▸ **INSTRUCTIONS TO FOLLOW**
Present exactly, and only, the lines running from the line that contains "(2003), no.~1, 97--104;" through the end of the entries below.
====
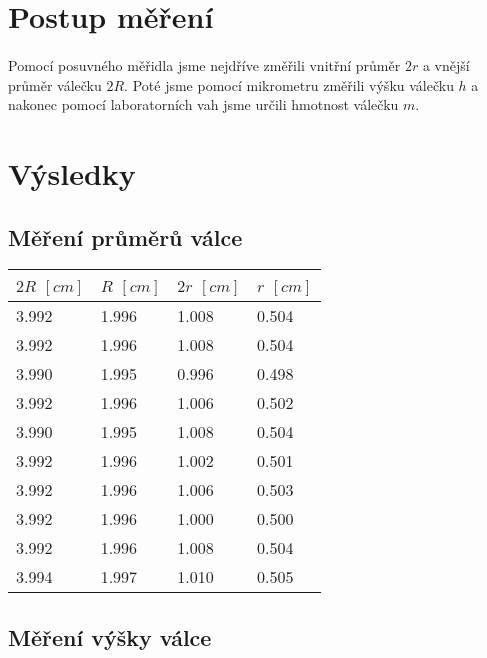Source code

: \documentclass[a4paper,11pt]{article}
\begin{document}
\section{Postup měření}

    \paragraph{} Pomocí posuvného měřidla jsme nejdříve změřili vnitřní průměr $2r$ a vnější průměr
    válečku $2R$. Poté jsme pomocí mikrometru změřili výšku válečku $h$ a nakonec pomocí laboratorních vah jsme
    určili hmotnost válečku $m$.

\section{Výsledky}

    \subsection{Měření průměrů válce}

    \begin{center}
        \begin{tabular}{ | l | l || l | l | }
            \hline
            $2R$ $[cm]$ & $R$ $[cm]$ & $2r$ $[cm]$ & $r$ $[cm]$ \\ \hline
            3.992 & 1.996 & 1.008 & 0.504 \\ \hline
            3.992 & 1.996 & 1.008 & 0.504 \\ \hline
            3.990 & 1.995 & 0.996 & 0.498 \\ \hline
            3.992 & 1.996 & 1.006 & 0.502 \\ \hline
            3.990 & 1.995 & 1.008 & 0.504 \\ \hline
            3.992 & 1.996 & 1.002 & 0.501 \\ \hline
            3.992 & 1.996 & 1.006 & 0.503 \\ \hline
            3.992 & 1.996 & 1.000 & 0.500 \\ \hline
            3.992 & 1.996 & 1.008 & 0.504 \\ \hline
            3.994 & 1.997 & 1.010 & 0.505 \\
            \hline
        \end{tabular}
    \end{center}

    \subsection{Měření výšky válce}
\end{document}

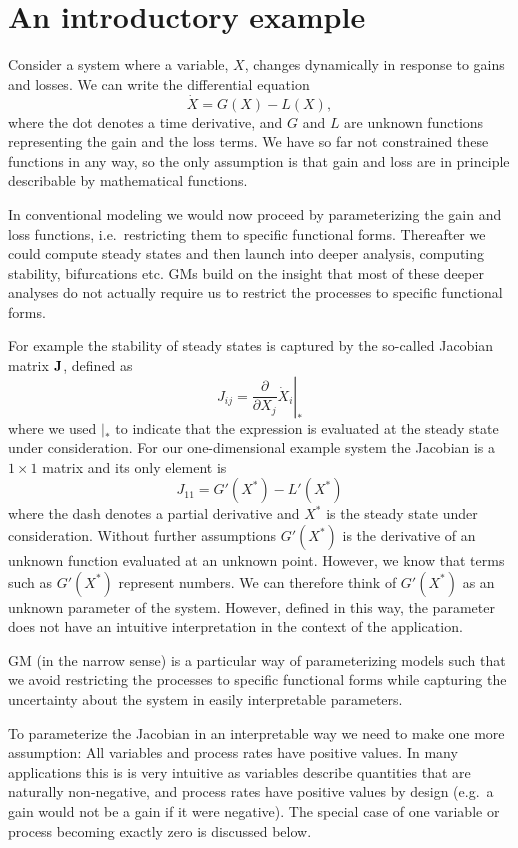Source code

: \documentclass{article}
\newcommand{\eq}[1]{\begin{equation}#1\end{equation}}
\begin{document}

\section{An introductory example}
Consider a system where a variable, $X$, changes dynamically in response to gains and losses. We can write the differential equation 
\eq{
\label{eqGMex}
\dot{X}=G(X)-L(X),
}
where the dot denotes a time derivative, and $G$ and $L$ are unknown functions representing the gain and the loss terms. We have so far not constrained these functions in any way, so the only assumption is that gain and loss are in principle describable by mathematical functions. 

In conventional modeling we would now proceed by parameterizing the gain and loss functions, i.e.~restricting them to specific functional forms. Thereafter we could compute steady states and then launch into deeper analysis, computing stability, bifurcations etc. GMs build on the insight that most of these deeper analyses do not actually require us to restrict the processes to specific functional forms. 

For example the stability of steady states is captured by the so-called Jacobian matrix $\bf J$, defined as 
\eq{
    J_{ij} = \left.\frac{\partial}{\partial X_j} \dot{X}_i \right|_*
}
where we used $|_*$ to indicate that the expression is evaluated at the steady state under consideration. For our one-dimensional example system the Jacobian is a $1\times 1$ matrix and its only element is 
\eq{
J_{11} = G'(X^*)-L'(X^*)
}
where the dash denotes a partial derivative and $X^*$ is the steady state under consideration. Without further assumptions $G'(X^*)$ is the derivative of an unknown function evaluated at an unknown point. However, we know that terms such as $G'(X^*)$ represent numbers. We can therefore think of $G'(X^*)$ as an unknown parameter of the system. However, defined in this way, the parameter does not have an intuitive interpretation in the context of the application.

GM (in the narrow sense) is a particular way of parameterizing models such that we avoid restricting the processes to specific functional forms while capturing the uncertainty about the system in easily interpretable parameters. 

To parameterize the Jacobian in an interpretable way we need to make one more assumption: All variables and process rates have positive values. In many applications this is is very intuitive as variables describe quantities that are naturally non-negative, and process rates have positive values by design (e.g.~a gain would not be a gain if it were negative). The special case of one variable or process becoming exactly zero is discussed below. 
\end{document}
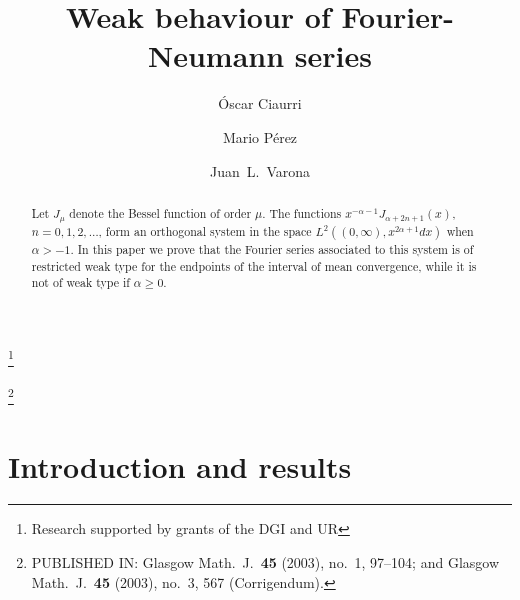 \documentclass{amsart}
\theoremstyle{plain}
\begin{document}
\title{Weak behaviour of Fourier-Neumann series}

\author[\'O. Ciaurri]{\'Oscar Ciaurri}
\address{Departamento de Matem\'aticas y Computaci\'on,
Universidad de La Rioja, Edificio J.~L.~Vives,
Calle Luis de Ulloa s/n, 26004 Logro\~no, Spain}

\author[M. P\'erez]{Mario P\'erez}
\address{Departamento de Matem\'aticas,
Edificio de Matem\'aticas, Universidad de Zaragoza,
50009 Zaragoza, Spain}

\author[J. L. Varona]{Juan~L.~Varona}
\address{Departamento de Matem\'aticas y Computaci\'on,
Universidad de La Rioja, Edificio J.~L.~Vives,
Calle Luis de Ulloa s/n, 26004 Logro\~no, Spain}
\thanks{Research supported by grants of the DGI and UR}



\thanks{PUBLISHED IN: Glasgow Math.\ J.\ \textbf{45} (2003), no.~1, 97--104;
and Glasgow Math.\ J.\ \textbf{45} (2003), no.~3, 567 (Corrigendum).}

\begin{abstract}
Let $J_\mu$ denote the Bessel function of order $\mu$. The functions
$x^{-\alpha-1}J_{\alpha+2n+1}(x)$, $n = 0, 1, 2, \dots$,
form an orthogonal system in the space $L^2((0,\infty),x^{2\alpha+1}dx)$
when $\alpha>-1$. In this paper we prove that the Fourier series associated
to this system is of restricted weak type for the endpoints of
the interval of mean convergence, while it is not of weak type if $\alpha
\geq 0$.
\end{abstract}

\maketitle

\section{Introduction and results}
\end{document}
====
▸ **RESULT**
\thanks{PUBLISHED IN: Glasgow Math.\ J.\ \textbf{45} (2003), no.~1, 97--104;
and Glasgow Math.\ J.\ \textbf{45} (2003), no.~3, 567 (Corrigendum).}

\begin{abstract}
Let $J_\mu$ denote the Bessel function of order $\mu$. The functions
$x^{-\alpha-1}J_{\alpha+2n+1}(x)$, $n = 0, 1, 2, \dots$,
form an orthogonal system in the space $L^2((0,\infty),x^{2\alpha+1}dx)$
when $\alpha>-1$. In this paper we prove that the Fourier series associated
to this system is of restricted weak type for the endpoints of
the interval of mean convergence, while it is not of weak type if $\alpha
\geq 0$.
\end{abstract}

\maketitle

\section{Introduction and results}
\end{document}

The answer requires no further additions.